I mean if you really wanted to be like the Early Church, you’d put away your Bible. You’d go to Church, You’d take the message from the Apostles that they told about the Jesus and how to be a Christian and what to do to be a Christian, and you’d listen to them. You didn’t have a Bible, and for a millenium it was this way as you didn’t have a printing press to even read a Bible except the one that was in the Church left there for those that could actually read.

On Calvin and Evangelicals, Evangelicals are used to finding assurance in their “personal relationship with Christ,” and not through membership in any Church or participation in any ritual. Calvin, however, taught that the Eucharist provides “undoubted assurance of eternal life.” (Institutes 4.17.32.) And while Calvin stopped short of the Catholic, or even the Lutheran, understanding of the Eucharist, he still retained a doctrine of the Real Presence. He taught that the Eucharist provides a “true and substantial partaking of the body and blood of the Lord” and he rejected the notion that communicants receive “the Spirit only, omitting flesh and blood.”(Institutes 4.17.17; 4.17.19.)

Calvin understood baptism in much the same way. He never taught the Evangelical doctrine that one is “born again” through personal conversion. Instead, he associated regeneration with baptism and taught that to neglect baptism was to refuse salvation. He also allowed no diversity over the manner of its reception. Anabaptists in Geneva (those who practiced adult baptism) were jailed and forced to repent. Calvin taught that Anabaptists, by refusing the sacrament to their children, had placed themselves outside the faith.

Calvin once persuaded an Anabaptist named Herman to enter the Reformed Church. His description of the event leaves no doubt about the difference between Calvin and the modern Evangelical. Calvin wrote:

“Herman has, if I am not mistaken, in good faith returned to the fellowship of the Church. He has confessed that outside the Church there is no salvation, and that the true Church is with us. Therefore, it was defection when he belonged to a sect separated from it.” (Letters of John Calvin, trans. M. Gilchrist, ed. J.Bonnet, New York: Burt Franklin, 1972, I: 110-111.)

And on excommunication, Calvin repeatedly taught that the excommunicated were “estranged from the Church, and thus, from Christ.” (Institutes 4.12.9.)

Please read 4:17:33 of the Institutes and read 34 and any other sections for yourself you plan to quote instead of somebody’s selective proof texting. Trust me. You do not understand John Calvin at all. Also, Calvin is not the “vicar of Christ”. I am free to fire some synapses of my own and disagree with him sometimes. Which leads me to the fact that the JW’s have much more uniform belief among their members than Rome does so if that proves anything then they are God’s true organization.

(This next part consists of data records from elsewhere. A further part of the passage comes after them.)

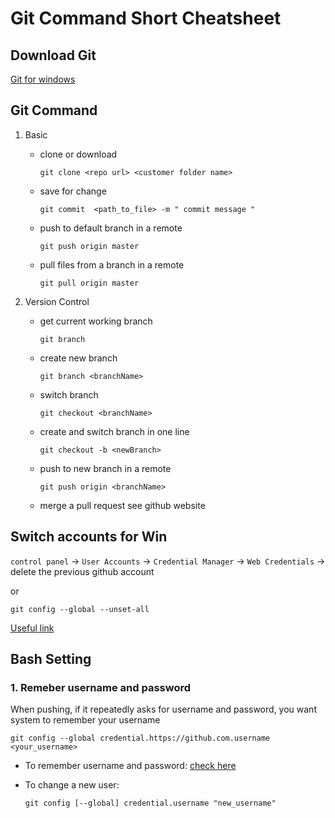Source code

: # Git Command Short Cheatsheet

## Download Git
   
   [Git for windows](https://github.com/git-for-windows/git/releases)

## Git Command

1. Basic
   - clone or download
   
     `git clone <repo url> <customer folder name>`
   
   - save for change
   
     `git commit  <path_to_file> -m " commit message " `
   
   - push to default branch in a remote
   
     `git push origin master`
     
   - pull files from a branch in a remote
     
     `git pull origin master`

1. Version Control
   - get current working branch
   
     `git branch`
   
   - create new branch
   
     `git branch <branchName>`
   
   - switch branch
   
     `git checkout <branchName>`
   
   - create and switch branch in one line
   
     `git checkout -b <newBranch>`
     
   - push to new branch in a remote
     
     `git push origin <branchName>`
   
   - merge a pull request
     see github website
     
   
## Switch accounts for Win
   `control panel` -> `User Accounts` -> `Credential Manager` -> `Web Credentials` -> delete the previous github account
   
   or 
   
   `git config --global --unset-all `
   
   [Useful link](https://stackoverflow.com/questions/28238037/git-log-out-user-from-command-line)
   

## Bash Setting
### 1. Remeber username and password
When pushing, if it repeatedly asks for username and password, you want system to remember your username

`git config --global credential.https://github.com.username <your_username>`

- To remember username and password: [check here](https://stackoverflow.com/questions/5343068/is-there-a-way-to-skip-password-typing-when-using-https-on-github)

- To change a new user:

  `git config [--global] credential.username "new_username"`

Additionally, I have actually come your way in the last 20 years and I am really praying that wishful thinking isn’t getting the best of me. There was a time when I regarded communion with Rome as absolutely ipso facto communion with Satan. I have revised this position to where I leave devout catholics to what I really hope is the saving grace of the gospel under all the layers of ugly barnacles of human invention Rome has attached to it’s hull.

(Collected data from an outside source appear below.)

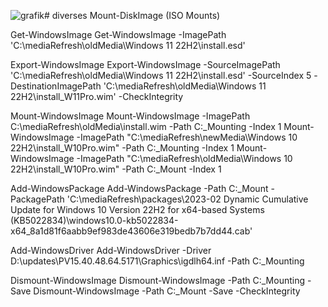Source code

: ![grafik](https://github.com/ryanrudak/diverses/assets/51046918/8d1f0d4d-974a-45ab-9e3e-7b0793e014a4)# diverses
Mount-DiskImage (ISO Mounts)


Get-WindowsImage
	Get-WindowsImage -ImagePath 'C:\mediaRefresh\oldMedia\Windows 11 22H2\install.esd'


Export-WindowsImage
	Export-WindowsImage -SourceImagePath 'C:\mediaRefresh\oldMedia\Windows 11 22H2\install.esd' -SourceIndex 5 -DestinationImagePath 'C:\mediaRefresh\oldMedia\Windows 11 22H2\install_W11Pro.wim' -CheckIntegrity


Mount-WindowsImage
	Mount-WindowsImage -ImagePath C:\mediaRefresh\oldMedia\install.wim -Path C:\_Mounting -Index 1
	Mount-WindowsImage -ImagePath "C:\mediaRefresh\newMedia\Windows 10 22H2\install_W10Pro.wim" -Path C:\_Mounting -Index 1
	Mount-WindowsImage -ImagePath "C:\mediaRefresh\oldMedia\Windows 10 22H2\install_W10Pro.wim" -Path C:\_Mount -Index 1


Add-WindowsPackage
	Add-WindowsPackage -Path C:\_Mount -PackagePath 'C:\mediaRefresh\packages\2023-02 Dynamic Cumulative Update for Windows 10 Version 22H2 for x64-based Systems (KB5022834)\windows10.0-kb5022834-x64_8a1d81f6aabb9ef983de43606e319bedb7b7dd44.cab'

Add-WindowsDriver
	Add-WindowsDriver -Driver D:\updates\PV15.40.48.64.5171\Graphics\igdlh64.inf  -Path C:\_Mounting

Dismount-WindowsImage
Dismount-WindowsImage -Path C:\_Mounting -Save
Dismount-WindowsImage -Path C:\_Mount -Save -CheckIntegrity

This had nothing to do with anyone close to me I didn’t want to be damned. There were no such persons. I am no hater Brother Chris. I really want to believe as many people as I possibly can are right with the Lord and going to heaven. I do, Including you and Katz and Sloth and Pat (I didn’t exclude anybody on purpose). Catholicism presents a unique situation for me because I do hate IT, but it tears my heart out coming against it with you guys. I do not enjoy it one bit, but I cannot help myself. I see the stuff you guys post and I wind up with my head in my hands wishing I could reach through my monitor, grab you by the shirt and shake you. It gives me the creeps.

[quote]Tiribulus wrote:
Please read 4:17:33 of the Institutes and read 34 and any other sections for yourself you plan to quote instead of somebody’s selective proof texting. Trust me. You do not understand John Calvin at all. Also, Calvin is not the “vicar of Christ”. I am free to fire some synapses of my own and disagree with him sometimes. Which leads me to the fact that the JW’s have much more uniform belief among their members than Rome does so if that proves anything then they are God’s true organization.
[/quote]

Yeah, except they change core beliefs every decade or so.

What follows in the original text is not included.